Functional and Object-oriented Data Analysis for Mobility

Statisticians are currently asked to develop tools to analyze extremely complex data often far from the standard Euclidean framework (e.g., curves, networks, compositions, images, tensors). The Statistics group at MOX proposes a paradigm of statistical investigation based on the idea of developing sound approaches to data analysis able to provide valuable and trustful results. Merging Nonparametric Inference & Prediction with Object-oriented Data Analysis is the way this task is pursued starting from functional data (the most investigated case of object-data) and then move toward Hilbert data and purely metric object-data for which a meaningful Hilbertian embedding cannot be found.

Mobility of people and goods is a natural setting where these types of data are often encountered: mobility in a specific area is often described as a time-varying directional weighted networks, flows between origins and destination as georeferenced functions, the mix of different types of vehicles in different countries as compositional data, charging stations for electric vehicle as described stochastic matrices describing the occupancy dynamics, dense urban textures as a spatial fields of tensors describing the local directionality of roads.

The newly developed models and algorithms have been already successfully used in many funded projects based on an active partnership between the MOX lab, other domain-specific research groups at Politecnico di Milano, private companies and national or international institutions. Two recent examples are the project Safari Njema and the project Designing a National Network Supporting Electric Mobility.

Safari njema: From informal mobility to mobility policies through big data analysis (March 2019 – June 2020) is part of the CSR program of Politecnico di Milano. The project explores ​bottom-up reorganizational place based replicable solutions alternative and complementary to traditional public policies and huge infrastructural investments to reduce mobility poverty in Sub-Saharan countries. Indeed, 80% of everyday mobility in African cities is supported by informal inefficient and unsafe mobility systems that hinder economic and social development.  The pilot case is taking place in the urban area of Greater Maputo (​Mozambique​​). Partners from the private sectors are Cuebiq (a world-leading company in the collection of geo-referenced data) and Vodacom (one of the largest mobile network providers in Mozambique). Institutional partners of the project are Unversidade Eduardo Mondlane and the Italian Agency for Development and Cooperation. The project is strongly multidisciplinary with five departments of Politecnico di Milano being involved in the project (i.e., Dept of Mathematics, Dept of Architecture and Urban Studies, Dept of Management, Dept of Computer Sciences, and Dept of Design).


Anonymized aggregated GPS location of mobile phones in the area of Greater Maputo. Data source: Cuebiq.
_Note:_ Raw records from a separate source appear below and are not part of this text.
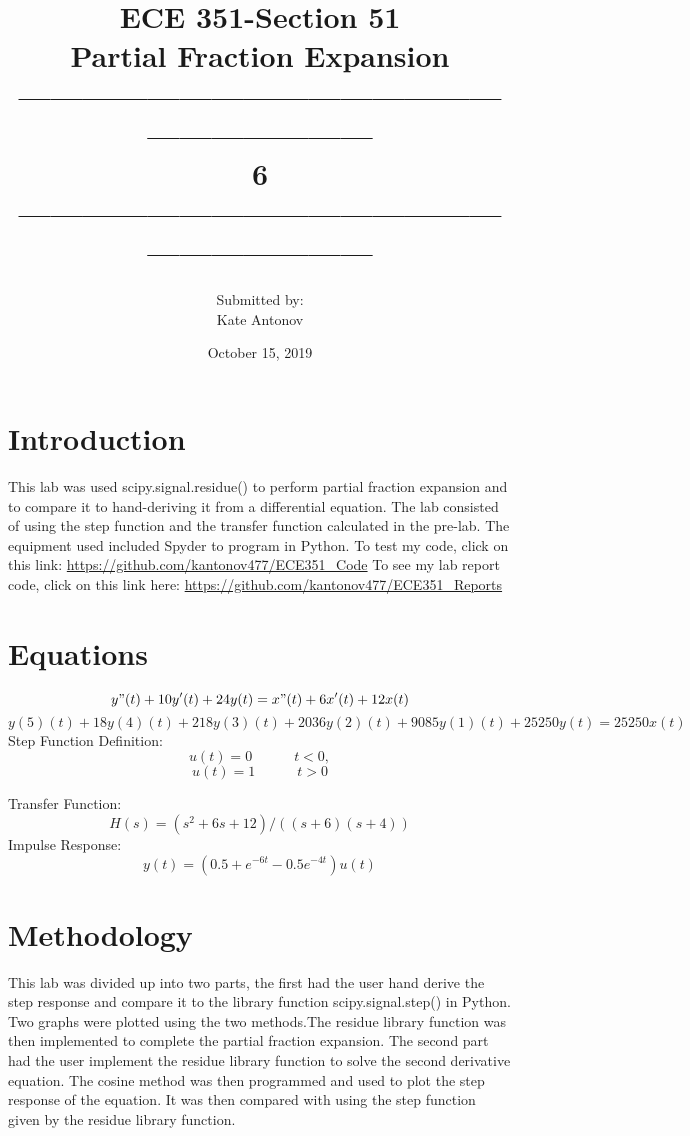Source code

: \documentclass[12pt]{article}
\title{ECE 351-Section 51 \\ Partial Fraction Expansion
 \\ ------------------------------------------------------------------\\ 6 \\------------------------------------------------------------------}
\author{Submitted by: \\  Kate Antonov}
\date{October 15, 2019}
\begin{document}
\vspace{\fill}

\maketitle

\vspace{\fill}
\thispagestyle{empty}
\clearpage

\clearpage
\thispagestyle{empty}
\tableofcontents
\clearpage

\section{Introduction}
This lab was used scipy.signal.residue() to perform partial fraction expansion and to compare it to hand-deriving it from a differential equation. The lab consisted of using the step function and the transfer function calculated in the pre-lab. The equipment used included Spyder to program in Python. To test my code, click on this link: 
\url{https://github.com/kantonov477/ECE351_Code}
\newline
To see my lab report code, click on this link here: 
\url{https://github.com/kantonov477/ECE351_Reports}
\section{Equations}
\[y"(t) + 10y'(t) + 24y(t) = x"(t) + 6x'(t) + 12x(t) \]
\[y(5)(t) + 18y(4)(t) + 218y(3)(t) + 2036y(2)(t) + 9085y(1)(t) + 25250y(t) = 25250x(t)\]
Step Function Definition:
\[u(t) = 0  \hspace{3em} t < 0,\]
\[u(t) = 1  \hspace{3em} t > 0\]

Transfer Function:
\[H(s) = (s^2 + 6s + 12)/((s + 6)(s + 4))\]
Impulse Response:
\[y(t) = (0.5 + e^{-6t} - 0.5e^{-4t})u(t)\]

\section{ Methodology}
This lab was divided up into two parts, the first had the user hand derive the step response and compare it to the library function scipy.signal.step() in Python. Two graphs were plotted using the two methods.The residue library function was then implemented to complete the partial fraction expansion. The second part had the user implement the residue library function to solve the second derivative equation. The cosine method was then programmed and used to plot the step response of the equation. It was then compared with using the step function given by the residue library function.
\end{document}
Designing a National Network Supporting Electric Mobility (April 2016 – June 2016). The project aims at designing a national network of charging stations for electric vehicles which could trigger a mass diffusion of this type of transport modality. Starting from a data fusion approach (based on the integration between census data, road sensor data, mobility surveys, and an analysis of macro-economic trends) the project provides the number and type of charging stations required in each Italian municipality, major road, and high way. An analysis of the economic and environmental impacts is also performed. The project is in partnership with Enel Foundation (Enel is the major energy supplier in Italy) and the Dept of Mathematics, the Dept of Management, and the Dept of Energy being part of the projects.



Time-varying bike-sharing mobility networks between different neighborhoods in the city of Milan. Data source: Clear Channel.


Diffusion tensors of bike trips in the historical center of Milan. Data source: Clear Channel.